Souvent, oui. Les IP mutualisées massives et les CDN populaires relient des sites sans aucun rapport. Il faut exiger une corroboration supplémentaire : corrélation temporelle, recouvrement de certificats au-delà des autorités génériques, comportement JA3/HTTP unique, ou liens avec des échantillons de malware.
Quel est l'artefact de départ le plus sûr pour pivoter ?

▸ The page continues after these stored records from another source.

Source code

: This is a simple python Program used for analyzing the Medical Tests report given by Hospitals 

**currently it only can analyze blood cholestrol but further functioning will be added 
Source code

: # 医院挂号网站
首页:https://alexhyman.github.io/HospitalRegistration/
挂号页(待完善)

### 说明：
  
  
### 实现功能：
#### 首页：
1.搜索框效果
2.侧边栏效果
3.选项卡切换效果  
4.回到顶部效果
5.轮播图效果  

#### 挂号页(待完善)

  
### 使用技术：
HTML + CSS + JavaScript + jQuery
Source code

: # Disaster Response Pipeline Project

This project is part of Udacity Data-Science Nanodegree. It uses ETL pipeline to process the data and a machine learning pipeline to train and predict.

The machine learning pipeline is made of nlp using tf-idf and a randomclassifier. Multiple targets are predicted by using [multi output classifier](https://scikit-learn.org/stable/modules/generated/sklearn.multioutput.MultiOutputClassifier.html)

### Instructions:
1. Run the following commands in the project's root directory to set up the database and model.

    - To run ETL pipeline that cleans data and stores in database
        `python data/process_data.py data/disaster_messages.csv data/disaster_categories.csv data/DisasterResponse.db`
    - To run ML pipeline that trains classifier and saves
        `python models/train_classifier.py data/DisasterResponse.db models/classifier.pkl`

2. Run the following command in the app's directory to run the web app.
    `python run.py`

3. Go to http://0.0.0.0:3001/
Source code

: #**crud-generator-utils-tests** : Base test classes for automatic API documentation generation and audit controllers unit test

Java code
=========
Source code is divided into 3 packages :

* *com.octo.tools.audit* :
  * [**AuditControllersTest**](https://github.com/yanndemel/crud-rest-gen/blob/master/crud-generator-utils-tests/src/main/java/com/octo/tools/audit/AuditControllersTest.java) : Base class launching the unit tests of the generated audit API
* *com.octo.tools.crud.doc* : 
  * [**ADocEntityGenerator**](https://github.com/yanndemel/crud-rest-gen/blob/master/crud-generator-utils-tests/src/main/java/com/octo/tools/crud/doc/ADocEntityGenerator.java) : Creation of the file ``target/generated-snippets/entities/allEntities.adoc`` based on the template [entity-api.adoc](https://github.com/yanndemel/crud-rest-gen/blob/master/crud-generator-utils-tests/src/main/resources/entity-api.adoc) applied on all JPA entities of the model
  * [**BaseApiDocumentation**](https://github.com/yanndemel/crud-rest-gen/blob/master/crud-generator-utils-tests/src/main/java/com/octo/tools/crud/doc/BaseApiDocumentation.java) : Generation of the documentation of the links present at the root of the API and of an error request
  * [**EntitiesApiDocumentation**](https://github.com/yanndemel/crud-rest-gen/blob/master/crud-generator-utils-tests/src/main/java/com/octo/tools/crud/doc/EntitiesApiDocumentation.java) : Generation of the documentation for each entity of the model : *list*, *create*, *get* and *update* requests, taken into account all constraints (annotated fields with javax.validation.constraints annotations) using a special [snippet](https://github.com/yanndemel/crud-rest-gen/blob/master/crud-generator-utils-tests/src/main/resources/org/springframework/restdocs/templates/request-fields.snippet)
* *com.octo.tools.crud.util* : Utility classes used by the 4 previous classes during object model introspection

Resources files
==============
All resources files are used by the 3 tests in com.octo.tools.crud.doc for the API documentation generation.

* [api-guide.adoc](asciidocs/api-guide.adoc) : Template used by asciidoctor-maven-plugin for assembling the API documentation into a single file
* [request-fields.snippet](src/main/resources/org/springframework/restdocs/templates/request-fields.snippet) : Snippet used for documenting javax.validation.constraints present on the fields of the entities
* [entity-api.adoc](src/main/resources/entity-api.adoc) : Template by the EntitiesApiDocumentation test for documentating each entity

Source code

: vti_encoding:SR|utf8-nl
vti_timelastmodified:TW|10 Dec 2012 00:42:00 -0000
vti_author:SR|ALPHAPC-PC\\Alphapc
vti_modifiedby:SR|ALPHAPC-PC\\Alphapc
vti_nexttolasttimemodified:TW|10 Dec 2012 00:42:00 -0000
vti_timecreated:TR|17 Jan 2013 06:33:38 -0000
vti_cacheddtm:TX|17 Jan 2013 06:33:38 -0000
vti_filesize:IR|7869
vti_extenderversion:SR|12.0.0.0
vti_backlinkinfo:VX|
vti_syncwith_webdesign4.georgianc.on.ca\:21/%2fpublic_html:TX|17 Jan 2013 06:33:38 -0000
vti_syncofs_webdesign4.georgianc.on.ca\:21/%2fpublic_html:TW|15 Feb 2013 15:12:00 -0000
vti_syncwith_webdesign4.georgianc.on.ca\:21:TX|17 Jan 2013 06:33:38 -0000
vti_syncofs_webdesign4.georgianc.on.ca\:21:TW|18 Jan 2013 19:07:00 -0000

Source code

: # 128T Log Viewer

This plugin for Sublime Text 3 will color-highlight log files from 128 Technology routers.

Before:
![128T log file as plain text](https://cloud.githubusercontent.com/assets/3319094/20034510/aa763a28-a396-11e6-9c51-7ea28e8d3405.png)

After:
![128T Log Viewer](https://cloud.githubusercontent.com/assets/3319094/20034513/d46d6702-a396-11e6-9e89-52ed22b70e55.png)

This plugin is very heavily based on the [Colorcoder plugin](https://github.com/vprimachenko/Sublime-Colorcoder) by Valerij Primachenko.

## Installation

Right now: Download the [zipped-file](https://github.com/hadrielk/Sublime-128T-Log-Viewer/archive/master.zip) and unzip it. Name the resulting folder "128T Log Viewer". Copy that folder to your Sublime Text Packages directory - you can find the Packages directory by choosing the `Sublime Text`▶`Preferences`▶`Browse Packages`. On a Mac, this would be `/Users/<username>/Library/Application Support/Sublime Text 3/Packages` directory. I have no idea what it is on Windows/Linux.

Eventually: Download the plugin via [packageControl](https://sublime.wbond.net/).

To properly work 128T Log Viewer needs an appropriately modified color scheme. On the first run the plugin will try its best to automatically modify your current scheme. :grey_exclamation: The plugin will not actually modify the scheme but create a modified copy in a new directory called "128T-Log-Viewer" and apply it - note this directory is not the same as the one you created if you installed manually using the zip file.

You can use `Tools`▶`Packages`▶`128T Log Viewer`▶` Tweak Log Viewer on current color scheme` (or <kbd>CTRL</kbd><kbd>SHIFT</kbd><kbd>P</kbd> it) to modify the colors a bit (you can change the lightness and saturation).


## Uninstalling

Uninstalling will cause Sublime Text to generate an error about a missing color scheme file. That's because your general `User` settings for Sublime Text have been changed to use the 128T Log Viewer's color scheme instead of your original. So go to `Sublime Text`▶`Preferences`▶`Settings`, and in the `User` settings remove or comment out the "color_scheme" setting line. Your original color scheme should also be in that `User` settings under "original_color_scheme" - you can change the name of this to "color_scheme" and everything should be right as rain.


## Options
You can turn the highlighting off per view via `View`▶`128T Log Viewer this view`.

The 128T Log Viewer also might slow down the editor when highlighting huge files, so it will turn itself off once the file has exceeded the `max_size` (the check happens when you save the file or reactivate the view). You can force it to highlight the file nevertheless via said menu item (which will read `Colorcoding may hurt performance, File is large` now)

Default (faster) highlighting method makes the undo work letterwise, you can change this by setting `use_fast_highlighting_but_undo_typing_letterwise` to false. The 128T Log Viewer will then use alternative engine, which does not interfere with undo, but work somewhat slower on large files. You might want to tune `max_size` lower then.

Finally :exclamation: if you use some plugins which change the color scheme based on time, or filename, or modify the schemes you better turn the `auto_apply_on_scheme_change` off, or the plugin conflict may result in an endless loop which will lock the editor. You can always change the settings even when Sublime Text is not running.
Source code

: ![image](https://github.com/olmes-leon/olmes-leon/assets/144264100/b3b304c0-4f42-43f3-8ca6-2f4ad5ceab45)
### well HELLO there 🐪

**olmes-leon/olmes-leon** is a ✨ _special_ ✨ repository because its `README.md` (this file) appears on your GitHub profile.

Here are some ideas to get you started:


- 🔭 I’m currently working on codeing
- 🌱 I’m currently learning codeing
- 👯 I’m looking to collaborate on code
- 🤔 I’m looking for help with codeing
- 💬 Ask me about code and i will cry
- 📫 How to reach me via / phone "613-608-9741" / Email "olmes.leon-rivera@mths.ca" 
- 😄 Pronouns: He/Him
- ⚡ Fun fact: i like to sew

Un domaine malveillant à forte confiance observé dans un e-mail de phishing ou un échantillon de malware — bien préférable à une IP brute dans une immense plage cloud. Si vous disposez du malware, associez les pivots réseau au [triage des empreintes de fichiers en réponse à incident](/posts/file-hash-reputation-lookup-ioc-enrichment-incident-response).
Comment restituer des IOC regroupés ?
Utilisez des objets de relation STIX ou un tableau d'arêtes : parent→enfant, certificat→hôte, hôte→IP, et fenêtre temporelle. L'objectif est la reproductibilité, pas une jolie capture d'écran de graphe.
En quoi isMalicious aide-t-il pendant les pivots ?
isMalicious fournit un contexte IP et domaine agrégé et rapide, ce qui permet de vérifier si les entités atteintes par pivot sont déjà largement signalées, et de limiter les impasses dans l'hébergement mutualisé et l'espace bulletproof.